The GPF allocated 28.5% of its investment to global assets as of August, including 1% in gold and alternative investment assets.

WISHFUL THINKING

The GPF has an optimistic outlook for the second half of 2020 and sees an economic recovery in 2021, due to progress in development of Covid-19 vaccines and loose fiscal and monetary policies aimed at boosting growth.

The fund will increase investment in foreign bonds with high investment grades and diversify asset allocation to hedge against uncertainties and inflationary pressure.

The GPF has an average return since its inception in 1997 of 6.15%. The average return during the past five years was 3.52%.

The fund started with a net asset value (NAV) of 6.80 baht per unit.

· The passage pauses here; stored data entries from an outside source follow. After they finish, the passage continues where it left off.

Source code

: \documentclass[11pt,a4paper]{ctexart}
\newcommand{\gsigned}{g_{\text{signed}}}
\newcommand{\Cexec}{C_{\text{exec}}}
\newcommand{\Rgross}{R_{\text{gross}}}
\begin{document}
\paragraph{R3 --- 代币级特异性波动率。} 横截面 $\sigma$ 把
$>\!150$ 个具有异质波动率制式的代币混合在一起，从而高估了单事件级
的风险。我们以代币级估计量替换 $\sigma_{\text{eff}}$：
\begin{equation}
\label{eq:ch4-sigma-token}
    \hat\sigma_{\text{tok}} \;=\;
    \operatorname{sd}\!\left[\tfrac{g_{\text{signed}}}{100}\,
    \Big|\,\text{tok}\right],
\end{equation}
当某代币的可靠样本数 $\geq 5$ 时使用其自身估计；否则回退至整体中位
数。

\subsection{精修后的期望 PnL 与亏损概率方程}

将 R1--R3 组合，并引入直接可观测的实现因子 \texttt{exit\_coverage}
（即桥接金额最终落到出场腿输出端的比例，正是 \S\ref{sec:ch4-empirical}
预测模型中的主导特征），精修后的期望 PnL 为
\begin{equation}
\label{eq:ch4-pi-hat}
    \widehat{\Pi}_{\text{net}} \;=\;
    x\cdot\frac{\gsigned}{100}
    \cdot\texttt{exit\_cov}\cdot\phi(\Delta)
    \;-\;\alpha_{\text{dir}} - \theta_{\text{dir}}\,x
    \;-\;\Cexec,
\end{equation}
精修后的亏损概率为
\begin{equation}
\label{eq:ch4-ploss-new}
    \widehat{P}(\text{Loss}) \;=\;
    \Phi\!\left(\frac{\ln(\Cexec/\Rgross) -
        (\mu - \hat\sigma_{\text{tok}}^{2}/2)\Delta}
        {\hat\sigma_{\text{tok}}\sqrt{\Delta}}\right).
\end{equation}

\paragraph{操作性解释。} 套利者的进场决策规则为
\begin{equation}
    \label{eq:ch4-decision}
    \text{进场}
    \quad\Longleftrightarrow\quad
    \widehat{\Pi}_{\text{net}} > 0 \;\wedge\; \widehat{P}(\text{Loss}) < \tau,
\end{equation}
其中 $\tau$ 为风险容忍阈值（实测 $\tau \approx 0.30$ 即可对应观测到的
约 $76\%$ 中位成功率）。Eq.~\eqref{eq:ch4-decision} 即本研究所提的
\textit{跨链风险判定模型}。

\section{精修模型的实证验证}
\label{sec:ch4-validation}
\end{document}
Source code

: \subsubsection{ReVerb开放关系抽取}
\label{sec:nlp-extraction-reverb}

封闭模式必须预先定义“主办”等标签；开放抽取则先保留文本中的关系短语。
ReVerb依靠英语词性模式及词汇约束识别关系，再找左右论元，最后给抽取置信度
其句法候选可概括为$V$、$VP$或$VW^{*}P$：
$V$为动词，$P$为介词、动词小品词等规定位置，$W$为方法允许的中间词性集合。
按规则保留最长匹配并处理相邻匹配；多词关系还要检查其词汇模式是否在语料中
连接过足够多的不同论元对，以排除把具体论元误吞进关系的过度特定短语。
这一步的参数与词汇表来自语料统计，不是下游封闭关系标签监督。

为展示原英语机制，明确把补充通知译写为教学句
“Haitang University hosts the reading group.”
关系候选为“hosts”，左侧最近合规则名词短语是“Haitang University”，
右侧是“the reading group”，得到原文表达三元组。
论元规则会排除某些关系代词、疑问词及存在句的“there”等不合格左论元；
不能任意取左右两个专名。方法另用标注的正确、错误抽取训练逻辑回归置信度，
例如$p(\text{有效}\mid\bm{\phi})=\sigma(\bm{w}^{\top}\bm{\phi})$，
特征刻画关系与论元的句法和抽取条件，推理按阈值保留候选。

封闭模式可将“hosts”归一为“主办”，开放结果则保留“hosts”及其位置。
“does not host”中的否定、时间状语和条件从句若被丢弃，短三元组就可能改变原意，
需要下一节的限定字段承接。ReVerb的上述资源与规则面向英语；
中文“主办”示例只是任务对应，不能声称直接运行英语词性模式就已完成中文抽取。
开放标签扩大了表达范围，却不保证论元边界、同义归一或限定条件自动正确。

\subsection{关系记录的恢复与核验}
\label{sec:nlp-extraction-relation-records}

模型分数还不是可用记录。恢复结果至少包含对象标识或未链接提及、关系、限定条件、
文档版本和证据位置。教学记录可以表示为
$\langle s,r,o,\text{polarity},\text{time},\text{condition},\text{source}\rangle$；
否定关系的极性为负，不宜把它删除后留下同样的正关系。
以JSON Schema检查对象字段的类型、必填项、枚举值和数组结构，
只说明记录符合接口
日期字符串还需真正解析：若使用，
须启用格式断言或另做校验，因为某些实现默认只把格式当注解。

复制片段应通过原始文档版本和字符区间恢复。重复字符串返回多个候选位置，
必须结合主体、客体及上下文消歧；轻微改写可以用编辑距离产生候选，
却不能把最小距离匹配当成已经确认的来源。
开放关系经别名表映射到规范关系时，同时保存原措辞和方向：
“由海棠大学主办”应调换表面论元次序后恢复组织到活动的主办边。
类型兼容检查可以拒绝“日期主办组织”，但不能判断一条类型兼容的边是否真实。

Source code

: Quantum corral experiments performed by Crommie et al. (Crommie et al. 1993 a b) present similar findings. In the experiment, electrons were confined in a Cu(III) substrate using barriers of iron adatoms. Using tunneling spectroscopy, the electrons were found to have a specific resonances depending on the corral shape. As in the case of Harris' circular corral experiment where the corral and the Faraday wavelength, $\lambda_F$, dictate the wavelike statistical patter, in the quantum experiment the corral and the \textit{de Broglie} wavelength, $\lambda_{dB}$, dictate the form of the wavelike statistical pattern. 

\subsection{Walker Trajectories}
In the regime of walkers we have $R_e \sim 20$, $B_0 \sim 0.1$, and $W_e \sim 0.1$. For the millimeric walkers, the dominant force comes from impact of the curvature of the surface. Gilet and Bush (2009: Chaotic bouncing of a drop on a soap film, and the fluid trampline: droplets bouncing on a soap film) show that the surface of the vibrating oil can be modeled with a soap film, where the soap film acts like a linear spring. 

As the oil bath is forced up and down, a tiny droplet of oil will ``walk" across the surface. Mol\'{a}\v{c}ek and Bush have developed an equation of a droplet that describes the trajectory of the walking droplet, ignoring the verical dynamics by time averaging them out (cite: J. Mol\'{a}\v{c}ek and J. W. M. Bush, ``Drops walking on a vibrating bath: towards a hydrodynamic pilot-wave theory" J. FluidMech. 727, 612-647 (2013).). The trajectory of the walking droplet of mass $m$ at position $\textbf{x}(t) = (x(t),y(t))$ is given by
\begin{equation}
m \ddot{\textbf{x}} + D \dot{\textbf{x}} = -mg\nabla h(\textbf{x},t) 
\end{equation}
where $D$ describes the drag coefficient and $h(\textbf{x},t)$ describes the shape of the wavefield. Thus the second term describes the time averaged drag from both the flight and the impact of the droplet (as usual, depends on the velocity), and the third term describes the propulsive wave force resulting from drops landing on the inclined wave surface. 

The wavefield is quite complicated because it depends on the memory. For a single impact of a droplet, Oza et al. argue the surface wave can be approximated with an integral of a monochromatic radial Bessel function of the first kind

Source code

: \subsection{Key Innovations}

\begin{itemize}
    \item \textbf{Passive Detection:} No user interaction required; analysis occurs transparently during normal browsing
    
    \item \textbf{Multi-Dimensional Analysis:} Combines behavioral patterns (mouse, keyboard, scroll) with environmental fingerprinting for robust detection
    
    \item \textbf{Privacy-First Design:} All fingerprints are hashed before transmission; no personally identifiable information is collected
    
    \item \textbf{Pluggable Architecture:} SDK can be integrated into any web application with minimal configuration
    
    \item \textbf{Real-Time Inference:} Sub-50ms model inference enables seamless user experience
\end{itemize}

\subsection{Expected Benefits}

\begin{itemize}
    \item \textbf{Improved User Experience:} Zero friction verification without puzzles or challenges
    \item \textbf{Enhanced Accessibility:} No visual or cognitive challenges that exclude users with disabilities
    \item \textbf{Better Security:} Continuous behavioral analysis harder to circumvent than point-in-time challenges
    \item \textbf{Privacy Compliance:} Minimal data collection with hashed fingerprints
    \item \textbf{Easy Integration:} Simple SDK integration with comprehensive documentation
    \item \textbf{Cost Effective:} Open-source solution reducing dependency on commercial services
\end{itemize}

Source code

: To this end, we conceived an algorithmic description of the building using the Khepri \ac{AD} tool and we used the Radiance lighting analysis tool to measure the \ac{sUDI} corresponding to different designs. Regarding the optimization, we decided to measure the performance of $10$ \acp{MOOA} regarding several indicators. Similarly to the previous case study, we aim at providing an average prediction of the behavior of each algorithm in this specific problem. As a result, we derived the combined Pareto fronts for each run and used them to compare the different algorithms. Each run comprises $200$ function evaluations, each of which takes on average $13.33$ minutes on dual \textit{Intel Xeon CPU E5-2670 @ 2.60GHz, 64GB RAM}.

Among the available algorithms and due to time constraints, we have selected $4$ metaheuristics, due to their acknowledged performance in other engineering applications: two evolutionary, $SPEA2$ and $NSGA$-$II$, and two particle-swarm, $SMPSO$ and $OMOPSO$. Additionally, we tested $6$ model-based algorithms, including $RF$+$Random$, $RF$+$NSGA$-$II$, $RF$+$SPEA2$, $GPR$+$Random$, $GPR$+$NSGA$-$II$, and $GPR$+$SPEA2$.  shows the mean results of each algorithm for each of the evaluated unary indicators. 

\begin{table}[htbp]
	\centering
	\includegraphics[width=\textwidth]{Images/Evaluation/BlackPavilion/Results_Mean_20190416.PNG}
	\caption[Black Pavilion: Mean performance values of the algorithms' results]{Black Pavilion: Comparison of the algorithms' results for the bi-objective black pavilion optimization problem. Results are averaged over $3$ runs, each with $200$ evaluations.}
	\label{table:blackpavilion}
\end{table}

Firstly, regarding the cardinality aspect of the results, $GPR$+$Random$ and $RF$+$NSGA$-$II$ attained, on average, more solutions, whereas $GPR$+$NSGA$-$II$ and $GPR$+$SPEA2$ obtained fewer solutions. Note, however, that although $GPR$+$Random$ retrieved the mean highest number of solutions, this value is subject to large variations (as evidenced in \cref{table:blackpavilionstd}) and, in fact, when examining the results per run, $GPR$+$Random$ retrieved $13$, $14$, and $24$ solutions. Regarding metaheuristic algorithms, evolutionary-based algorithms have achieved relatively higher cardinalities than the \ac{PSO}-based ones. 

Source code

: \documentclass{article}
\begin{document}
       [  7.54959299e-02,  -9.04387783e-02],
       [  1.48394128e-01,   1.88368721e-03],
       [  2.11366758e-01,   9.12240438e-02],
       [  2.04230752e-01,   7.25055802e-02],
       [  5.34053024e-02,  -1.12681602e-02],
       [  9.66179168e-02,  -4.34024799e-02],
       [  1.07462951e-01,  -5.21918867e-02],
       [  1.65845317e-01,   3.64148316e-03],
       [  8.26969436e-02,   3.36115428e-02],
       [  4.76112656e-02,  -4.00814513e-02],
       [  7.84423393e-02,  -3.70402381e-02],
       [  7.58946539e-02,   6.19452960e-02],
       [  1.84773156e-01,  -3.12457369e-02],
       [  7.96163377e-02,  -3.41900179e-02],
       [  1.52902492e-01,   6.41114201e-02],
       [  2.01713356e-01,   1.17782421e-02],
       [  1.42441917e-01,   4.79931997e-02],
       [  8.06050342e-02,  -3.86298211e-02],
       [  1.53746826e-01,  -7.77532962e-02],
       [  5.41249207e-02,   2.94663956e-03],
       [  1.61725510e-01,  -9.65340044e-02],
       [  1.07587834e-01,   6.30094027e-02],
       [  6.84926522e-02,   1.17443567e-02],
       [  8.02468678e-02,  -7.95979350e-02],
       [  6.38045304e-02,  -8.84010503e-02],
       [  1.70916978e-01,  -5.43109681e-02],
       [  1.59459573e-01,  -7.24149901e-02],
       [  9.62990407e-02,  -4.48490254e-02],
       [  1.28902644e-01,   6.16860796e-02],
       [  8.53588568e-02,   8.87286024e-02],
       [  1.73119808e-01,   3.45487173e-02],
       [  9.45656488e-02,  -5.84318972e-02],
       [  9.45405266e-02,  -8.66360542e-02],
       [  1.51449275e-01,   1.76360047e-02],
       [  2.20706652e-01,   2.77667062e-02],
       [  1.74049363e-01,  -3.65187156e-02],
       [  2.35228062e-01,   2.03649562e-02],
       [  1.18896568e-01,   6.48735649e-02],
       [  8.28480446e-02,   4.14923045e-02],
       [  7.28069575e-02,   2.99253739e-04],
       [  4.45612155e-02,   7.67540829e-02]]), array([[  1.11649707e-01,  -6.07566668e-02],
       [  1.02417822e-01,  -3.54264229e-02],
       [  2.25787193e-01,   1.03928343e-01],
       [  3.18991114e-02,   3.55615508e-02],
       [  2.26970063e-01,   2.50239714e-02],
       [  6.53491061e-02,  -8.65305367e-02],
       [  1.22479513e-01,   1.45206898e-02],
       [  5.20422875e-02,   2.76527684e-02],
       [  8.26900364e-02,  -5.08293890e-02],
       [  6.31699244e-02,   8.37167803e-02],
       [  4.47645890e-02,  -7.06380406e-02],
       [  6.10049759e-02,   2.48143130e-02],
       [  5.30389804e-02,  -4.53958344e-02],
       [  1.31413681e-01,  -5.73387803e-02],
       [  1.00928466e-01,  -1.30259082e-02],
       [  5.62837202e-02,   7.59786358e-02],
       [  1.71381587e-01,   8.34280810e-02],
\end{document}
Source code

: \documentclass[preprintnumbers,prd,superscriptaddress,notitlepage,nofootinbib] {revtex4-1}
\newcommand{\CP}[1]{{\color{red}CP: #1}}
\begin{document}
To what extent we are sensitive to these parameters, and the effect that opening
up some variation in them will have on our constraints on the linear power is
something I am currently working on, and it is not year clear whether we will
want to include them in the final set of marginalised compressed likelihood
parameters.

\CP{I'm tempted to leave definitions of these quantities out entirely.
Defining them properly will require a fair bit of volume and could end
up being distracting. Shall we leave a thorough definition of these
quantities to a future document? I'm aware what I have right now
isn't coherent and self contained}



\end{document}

The current NAV has reached about 25 baht per unit, Mrs Srikanya said.

This year's investment return goal is chiefly to beat the benchmark stock index, government bond yields and inflation.

But the target remains difficult to predict precisely, owing to constant market fluctuation from economic headwinds.

"The GPF will invest carefully and seek higher returns based on our investment guidelines," Mrs Srikanya said. "GPF members have seven investment choices to properly align each option with each person."

The GPF had assets under management of 1 trillion baht as of July 30, with 420 billion baht stemming from GPF member contributions and the rest from reserved funds contributed by the government as an emergency fund for pension payments.